Dengan mecermati sejumlah sistem itu, kiranya kita perlu melirik kembali sebuah sistem pemerintahan zaman klasik, yakni sistem nubuwwah atau profetik (kenabian). Urgensinya, sistem ini senantiasa tak pernah lepaskan keberadaan Allah sebagai sang Pemilik jagad raya ini. Di tengah proses dan dinamika pemerintahan, sang pemimpin selalu merujuk pada bagaimana tuntunan Allah. Inilah kondisi yang bakal menyelamatkan negeri ini, bahkan sejumlah negara yang senantiasa mengingat rambu-rambu yang digariskan sang Maha Kuasa.

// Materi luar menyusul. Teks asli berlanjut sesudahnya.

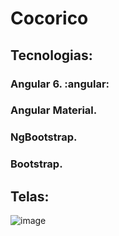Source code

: # Cocorico

## Tecnologias:

### Angular 6. :angular:
### Angular Material.
### NgBootstrap.
### Bootstrap.

## Telas:
![image](https://user-images.githubusercontent.com/33549496/44005367-7dacea42-9e48-11e8-8709-e2d9319aa70f.png)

Sentralisasi acuan ke Allah bukanlah theokrasi. Tapi – meski berbentuk republik, bahkan kerajaan atau kesultanan – tapi sang pemimpin akan terjaga langkah kepemimpinannya dan dapat dipastikan akan selamat perjalanannya selagi dirinya terus mengacu pada panduan yang dititahkan Allah. Inilah yang mendorong kita sebagai bangsa dan negara Indonesia perlu mengadopsi karakter kepemimpinan nubuwwah. Bukan berlebihan, tapi – insya Allah – Indonesia masih bisa diselamatkan jika sang pemimpin mendatang mau kembali kepada spirit ilahiyah seperti yang diteladankan para nabi dahulu.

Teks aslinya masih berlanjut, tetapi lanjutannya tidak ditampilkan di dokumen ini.